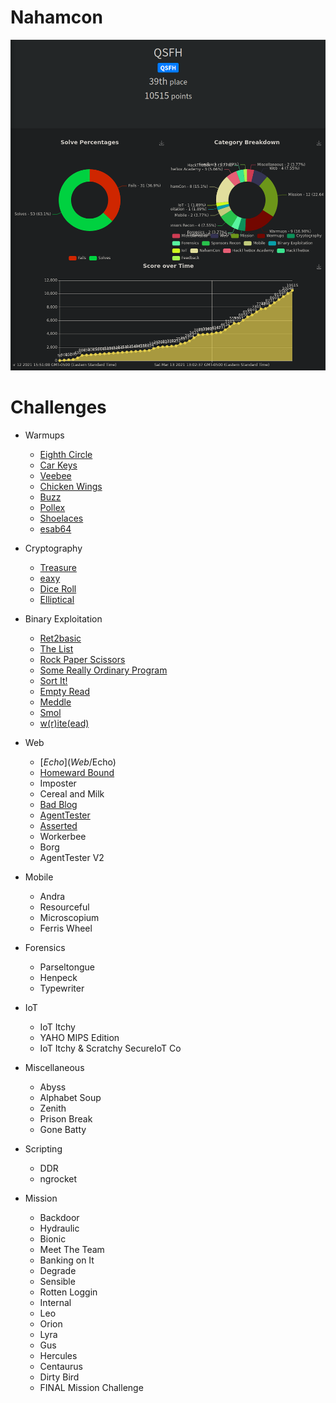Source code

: # Nahamcon 
![ranking](ranking.png)

# Challenges
- Warmups
  - [Eighth Circle](warmups/EighthCircle)
  - [Car Keys](warmups/CarKeys)
  - [Veebee](warmups/Veebee)
  - [Chicken Wings](warmups/ChickenWings)
  - [Buzz](warmups/Buzz)
  - [Pollex](warmups/Pollex)
  - [Shoelaces](warmups/Shoelaces)
  - [esab64](warmups/esab64)

- Cryptography
  - [Treasure](Crypto/Treasure)
  - [eaxy](Crypto/eaxy)
  - [Dice Roll](Crypto/DiceRoll)
  - [Elliptical](Crypto/Elliptical)

- Binary Exploitation
  - [Ret2basic](BinaryExploitation/Ret2basic)
  - [The List](BinaryExploitation/TheList)
  - [Rock Paper Scissors](BinaryExploitation/RockPaperScissors)
  - [Some Really Ordinary Program](BinaryExploitation/SomeReallyOrdinaryProgram)
  - [Sort It!](BinaryExploitation/SortIt)
  - [Empty Read](BinaryExploitation/EmptyRead)
  - [Meddle](BinaryExploitation/Meddle)
  - [Smol](BinaryExploitation/Smol)
  - [w(r)ite(ead)](BinaryExploitation/writeead)

- Web
  - [$Echo](Web/$Echo)
  - [Homeward Bound](Web/HomewardBound)
  - Imposter
  - Cereal and Milk
  - [Bad Blog](Web/BadBlog)
  - [AgentTester](Web/AgentTester)
  - [Asserted](Web/Asserted)
  - Workerbee
  - Borg
  - AgentTester V2
 
- Mobile
  - Andra
  - Resourceful
  - Microscopium
  - Ferris Wheel

- Forensics
  - Parseltongue
  - Henpeck
  - Typewriter

- IoT
  - IoT Itchy
  - YAHO MIPS Edition
  - IoT Itchy & Scratchy SecureIoT Co

- Miscellaneous
  - Abyss
  - Alphabet Soup
  - Zenith
  - Prison Break
  - Gone Batty

- Scripting
  - DDR
  - ngrocket

- Mission
  - Backdoor
  - Hydraulic
  - Bionic
  - Meet The Team
  - Banking on It
  - Degrade
  - Sensible
  - Rotten Loggin
  - Internal
  - Leo
  - Orion
  - Lyra
  - Gus
  - Hercules
  - Centaurus
  - Dirty Bird
  - FINAL Mission Challenge
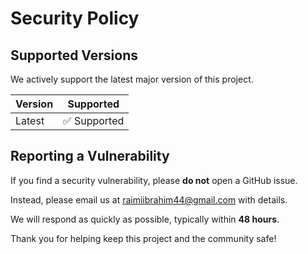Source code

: # Security Policy

## Supported Versions

We actively support the latest major version of this project.

| Version | Supported          |
| ------- | ------------------ |
| Latest  | ✅ Supported        |

## Reporting a Vulnerability

If you find a security vulnerability, please **do not** open a GitHub issue.

Instead, please email us at [raimiibrahim44@gmail.com](mailto:raimiibrahim44@.com) with details.

We will respond as quickly as possible, typically within **48 hours**.

Thank you for helping keep this project and the community safe!
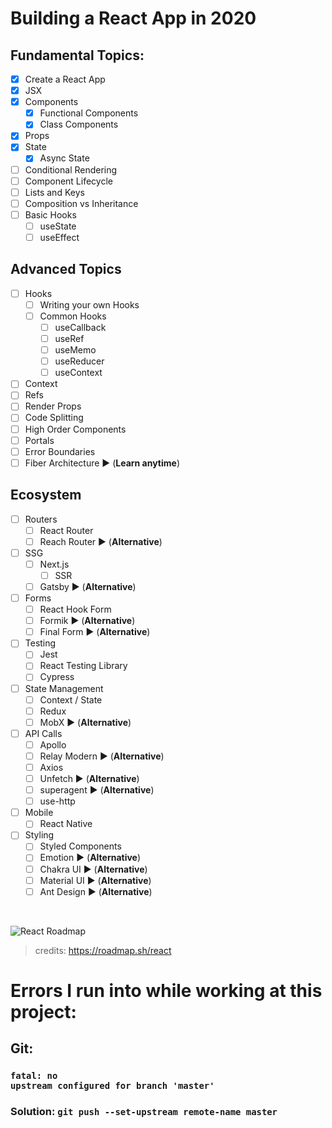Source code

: # Building a React App in 2020
## Fundamental Topics:
- [x] Create a React App
- [x] JSX
- [x] Components
    - [x] Functional Components
    - [x] Class Components
- [x] Props
- [x] State
    - [x] Async State
- [ ] Conditional Rendering
- [ ] Component Lifecycle
- [ ] Lists and Keys
- [ ] Composition vs Inheritance
- [ ] Basic Hooks
    - [ ] useState
    - [ ] useEffect
## Advanced Topics
- [ ] Hooks
    - [ ] Writing your own Hooks
    - [ ] Common Hooks
        - [ ] useCallback
        - [ ] useRef
        - [ ] useMemo
        - [ ] useReducer
        - [ ] useContext
- [ ] Context
- [ ] Refs
- [ ] Render Props
- [ ] Code Splitting
- [ ] High Order Components
- [ ] Portals
- [ ] Error Boundaries
- [ ] Fiber Architecture :arrow_forward: (<b>Learn anytime</b>)
## Ecosystem
- [ ] Routers
    - [ ] React Router
    - [ ] Reach Router :arrow_forward: (<b>Alternative</b>)
- [ ] SSG
    - [ ] Next.js
        - [ ] SSR
    - [ ] Gatsby :arrow_forward: (<b>Alternative</b>)
- [ ] Forms
    - [ ] React Hook Form
    - [ ] Formik :arrow_forward: (<b>Alternative</b>)
    - [ ] Final Form :arrow_forward: (<b>Alternative</b>)
- [ ] Testing
    - [ ] Jest
    - [ ] React Testing Library
    - [ ] Cypress
- [ ] State Management
    - [ ] Context / State
    - [ ] Redux
    - [ ] MobX :arrow_forward: (<b>Alternative</b>)
- [ ] API Calls
    - [ ] Apollo
    - [ ] Relay Modern :arrow_forward: (<b>Alternative</b>)
    - [ ] Axios
    - [ ] Unfetch :arrow_forward: (<b>Alternative</b>)
    - [ ] superagent :arrow_forward: (<b>Alternative</b>)
    - [ ] use-http
- [ ] Mobile
    - [ ] React Native
- [ ] Styling
    - [ ] Styled Components
    - [ ] Emotion :arrow_forward: (<b>Alternative</b>)
    - [ ] Chakra UI :arrow_forward: (<b>Alternative</b>)
    - [ ] Material UI :arrow_forward: (<b>Alternative</b>)
    - [ ] Ant Design :arrow_forward: (<b>Alternative</b>)
<br/>

![React Roadmap](https://roadmap.sh/roadmaps/react.png)
> credits: https://roadmap.sh/react
# Errors I run into while working at this project:
## Git:
### <code>fatal: no upstream configured for branch 'master'</code>
### Solution: <code>git push --set-upstream <b>remote-name</b> master</code>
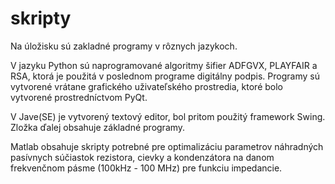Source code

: # skripty
Na úložisku sú zakladné programy v rôznych jazykoch.

V jazyku Python sú naprogramované algoritmy šifier ADFGVX, PLAYFAIR a RSA, ktorá je použitá v poslednom programe digitálny podpis.
Programy sú vytvorené vrátane grafického uživateľského prostredia, ktoré bolo vytvorené prostredníctvom PyQt. 

V Jave(SE) je vytvorený textový editor, bol pritom použitý framework Swing. Zložka ďalej obsahuje základné programy.

Matlab obsahuje skripty potrebné pre optimalizáciu parametrov náhradných pasívnych súčiastok rezistora, cievky a kondenzátora na 
danom frekvenčnom pásme (100kHz - 100 MHz) pre funkciu impedancie.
· · · ·
**Exercise details**
Would you restate the listing word for word and leave every picture out?

**Completed exercise**
Source code

: # Nahamcon 
![ranking](ranking.png)

# Challenges
- Warmups
  - [Eighth Circle](warmups/EighthCircle)
  - [Car Keys](warmups/CarKeys)
  - [Veebee](warmups/Veebee)
  - [Chicken Wings](warmups/ChickenWings)
  - [Buzz](warmups/Buzz)
  - [Pollex](warmups/Pollex)
  - [Shoelaces](warmups/Shoelaces)
  - [esab64](warmups/esab64)

- Cryptography
  - [Treasure](Crypto/Treasure)
  - [eaxy](Crypto/eaxy)
  - [Dice Roll](Crypto/DiceRoll)
  - [Elliptical](Crypto/Elliptical)

- Binary Exploitation
  - [Ret2basic](BinaryExploitation/Ret2basic)
  - [The List](BinaryExploitation/TheList)
  - [Rock Paper Scissors](BinaryExploitation/RockPaperScissors)
  - [Some Really Ordinary Program](BinaryExploitation/SomeReallyOrdinaryProgram)
  - [Sort It!](BinaryExploitation/SortIt)
  - [Empty Read](BinaryExploitation/EmptyRead)
  - [Meddle](BinaryExploitation/Meddle)
  - [Smol](BinaryExploitation/Smol)
  - [w(r)ite(ead)](BinaryExploitation/writeead)

- Web
  - [$Echo](Web/$Echo)
  - [Homeward Bound](Web/HomewardBound)
  - Imposter
  - Cereal and Milk
  - [Bad Blog](Web/BadBlog)
  - [AgentTester](Web/AgentTester)
  - [Asserted](Web/Asserted)
  - Workerbee
  - Borg
  - AgentTester V2
 
- Mobile
  - Andra
  - Resourceful
  - Microscopium
  - Ferris Wheel

- Forensics
  - Parseltongue
  - Henpeck
  - Typewriter

- IoT
  - IoT Itchy
  - YAHO MIPS Edition
  - IoT Itchy & Scratchy SecureIoT Co

- Miscellaneous
  - Abyss
  - Alphabet Soup
  - Zenith
  - Prison Break
  - Gone Batty

- Scripting
  - DDR
  - ngrocket

- Mission
  - Backdoor
  - Hydraulic
  - Bionic
  - Meet The Team
  - Banking on It
  - Degrade
  - Sensible
  - Rotten Loggin
  - Internal
  - Leo
  - Orion
  - Lyra
  - Gus
  - Hercules
  - Centaurus
  - Dirty Bird
  - FINAL Mission Challenge
Source code

: # Security Policy

## Supported Versions

We actively support the latest major version of this project.

| Version | Supported          |
| ------- | ------------------ |
| Latest  | ✅ Supported        |

## Reporting a Vulnerability

If you find a security vulnerability, please **do not** open a GitHub issue.

Instead, please email us at [raimiibrahim44@gmail.com](mailto:raimiibrahim44@.com) with details.

We will respond as quickly as possible, typically within **48 hours**.

Thank you for helping keep this project and the community safe!
Source code

: # Building a React App in 2020
## Fundamental Topics:
- [x] Create a React App
- [x] JSX
- [x] Components
    - [x] Functional Components
    - [x] Class Components
- [x] Props
- [x] State
    - [x] Async State
- [ ] Conditional Rendering
- [ ] Component Lifecycle
- [ ] Lists and Keys
- [ ] Composition vs Inheritance
- [ ] Basic Hooks
    - [ ] useState
    - [ ] useEffect
## Advanced Topics
- [ ] Hooks
    - [ ] Writing your own Hooks
    - [ ] Common Hooks
        - [ ] useCallback
        - [ ] useRef
        - [ ] useMemo
        - [ ] useReducer
        - [ ] useContext
- [ ] Context
- [ ] Refs
- [ ] Render Props
- [ ] Code Splitting
- [ ] High Order Components
- [ ] Portals
- [ ] Error Boundaries
- [ ] Fiber Architecture :arrow_forward: (<b>Learn anytime</b>)
## Ecosystem
- [ ] Routers
    - [ ] React Router
    - [ ] Reach Router :arrow_forward: (<b>Alternative</b>)
- [ ] SSG
    - [ ] Next.js
        - [ ] SSR
    - [ ] Gatsby :arrow_forward: (<b>Alternative</b>)
- [ ] Forms
    - [ ] React Hook Form
    - [ ] Formik :arrow_forward: (<b>Alternative</b>)
    - [ ] Final Form :arrow_forward: (<b>Alternative</b>)
- [ ] Testing
    - [ ] Jest
    - [ ] React Testing Library
    - [ ] Cypress
- [ ] State Management
    - [ ] Context / State
    - [ ] Redux
    - [ ] MobX :arrow_forward: (<b>Alternative</b>)
- [ ] API Calls
    - [ ] Apollo
    - [ ] Relay Modern :arrow_forward: (<b>Alternative</b>)
    - [ ] Axios
    - [ ] Unfetch :arrow_forward: (<b>Alternative</b>)
    - [ ] superagent :arrow_forward: (<b>Alternative</b>)
    - [ ] use-http
- [ ] Mobile
    - [ ] React Native
- [ ] Styling
    - [ ] Styled Components
    - [ ] Emotion :arrow_forward: (<b>Alternative</b>)
    - [ ] Chakra UI :arrow_forward: (<b>Alternative</b>)
    - [ ] Material UI :arrow_forward: (<b>Alternative</b>)
    - [ ] Ant Design :arrow_forward: (<b>Alternative</b>)
<br/>

![React Roadmap](https://roadmap.sh/roadmaps/react.png)
> credits: https://roadmap.sh/react
# Errors I run into while working at this project:
## Git:
### <code>fatal: no upstream configured for branch 'master'</code>
### Solution: <code>git push --set-upstream <b>remote-name</b> master</code>
Source code

: # skripty
Na úložisku sú zakladné programy v rôznych jazykoch.

V jazyku Python sú naprogramované algoritmy šifier ADFGVX, PLAYFAIR a RSA, ktorá je použitá v poslednom programe digitálny podpis.
Programy sú vytvorené vrátane grafického uživateľského prostredia, ktoré bolo vytvorené prostredníctvom PyQt. 

V Jave(SE) je vytvorený textový editor, bol pritom použitý framework Swing. Zložka ďalej obsahuje základné programy.

Matlab obsahuje skripty potrebné pre optimalizáciu parametrov náhradných pasívnych súčiastok rezistora, cievky a kondenzátora na 
danom frekvenčnom pásme (100kHz - 100 MHz) pre funkciu impedancie.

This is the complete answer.